So. Casting is huge. You often put me on with a housewife. Yes. We like high and low.
We like big and tall, small and big. I don't know. You know. You know.
know we like yes yeah hey guys thanks for listening to the sunday sit down podcast stick around to hear more
from andy cohen right after the break welcome back to the sunday sit down podcast now more of my
conversation with andy cohen let's talk about glitter every day 365 quotes from women i love yes
what's the idea behind it the idea is just basically in the title i want to this is a book that you can
look at every day, have a little bit of, little splash of glitter thrown on you every day.
I love, women have shaped me for my entire life, from my mom to mentors to the housewives,
to divas and icons.
And so this is a quoted day by a woman that I love.
I love a lot of women.
And they've said a lot of things.
And talk about high and low.
We've got Madonna to Malala, Durinda Medley, to.

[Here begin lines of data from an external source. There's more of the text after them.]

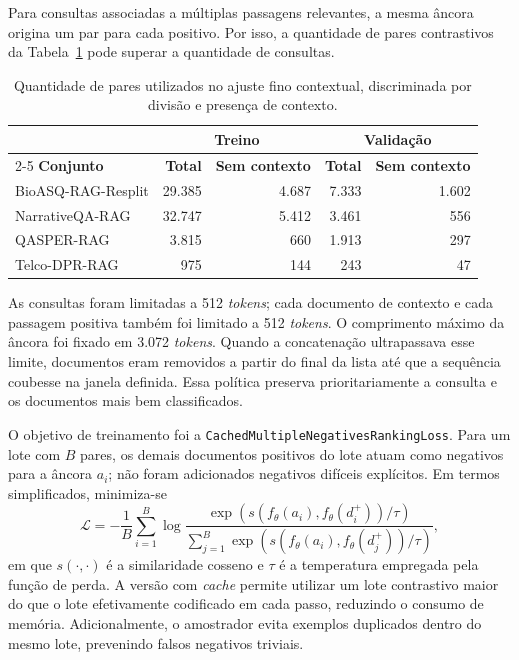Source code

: Para consultas associadas a múltiplas passagens relevantes, a mesma âncora origina um par para cada positivo. Por isso, a quantidade de pares contrastivos da Tabela~\ref{tab:ctx-emb-pares} pode superar a quantidade de consultas.

\begin{table}[htbp]
\caption{Quantidade de pares utilizados no ajuste fino contextual, discriminada por divisão e presença de contexto.}
\label{tab:ctx-emb-pares}
\centering
\small
\begin{tabular}{lrrrr}
\hline
& \multicolumn{2}{c}{\textbf{Treino}}
& \multicolumn{2}{c}{\textbf{Validação}} \\
\cline{2-5}
\textbf{Conjunto} &
\textbf{Total} &
\textbf{Sem contexto} &
\textbf{Total} &
\textbf{Sem contexto} \\ \hline
BioASQ-RAG-Resplit & 29.385 & 4.687 & 7.333 & 1.602 \\
NarrativeQA-RAG    & 32.747 & 5.412 & 3.461 & 556 \\
QASPER-RAG         & 3.815  & 660   & 1.913 & 297 \\
Telco-DPR-RAG      & 975    & 144   & 243   & 47 \\ \hline
\end{tabular}
\end{table}

As consultas foram limitadas a 512 \textit{tokens}; cada documento de contexto e cada passagem positiva também foi limitado a 512 \textit{tokens}. O comprimento máximo da âncora foi fixado em 3.072 \textit{tokens}. Quando a concatenação ultrapassava esse limite, documentos eram removidos a partir do final da lista até que a sequência coubesse na janela definida. Essa política preserva prioritariamente a consulta e os documentos mais bem classificados.

O objetivo de treinamento foi a \texttt{CachedMultipleNegativesRankingLoss}. Para um lote com $B$ pares, os demais documentos positivos do lote atuam como negativos para a âncora $a_i$; não foram adicionados negativos difíceis explícitos. Em termos simplificados, minimiza-se
\begin{equation}
    \mathcal{L}
    =
    -\frac{1}{B}
    \sum_{i=1}^{B}
    \log
    \frac{
        \exp\left(s(f_{\theta}(a_i),f_{\theta}(d_i^{+}))/\tau\right)
    }{
        \sum_{j=1}^{B}
        \exp\left(s(f_{\theta}(a_i),f_{\theta}(d_j^{+}))/\tau\right)
    },
\end{equation}
em que $s(\cdot,\cdot)$ é a similaridade cosseno e $\tau$ é a temperatura empregada pela função de perda. A versão com \textit{cache} permite utilizar um lote contrastivo maior do que o lote efetivamente codificado em cada passo, reduzindo o consumo de memória. Adicionalmente, o amostrador evita exemplos duplicados dentro do mesmo lote, prevenindo falsos negativos triviais.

to Kamala Harris. I mean, it's all over the place.
It's funny you say that. I'm going to jump ahead because I thought this captured you perfectly.
On one page, we have a quote from Anne Frank.
Yes.
As I turn the page, Countess Luann.
Thank you.
That's Andy Cohen in a nutshell.
It absolutely is.
Two women that I respect immensely and who have different things to offer the culture,
but valid nonetheless, Willie.
This is the world that we live in.
by the way. And never before have been mentioned in the same breath until you just did. That's correct.
We lead off the book with a quote from the great Evelyn Cohen. My mom. Her quote is,
get a hold of yourself, Andy. Yes. What was the context of that? Well, that is a quote that my mom has
used over the years that renders me slapped in the face. Get a hold of yourself, Andy. And I will quite
literally get a hold of myself and come back to earth.
It is what, it's in her arsenal of you're a runaway train.
You've got to get it together, basically.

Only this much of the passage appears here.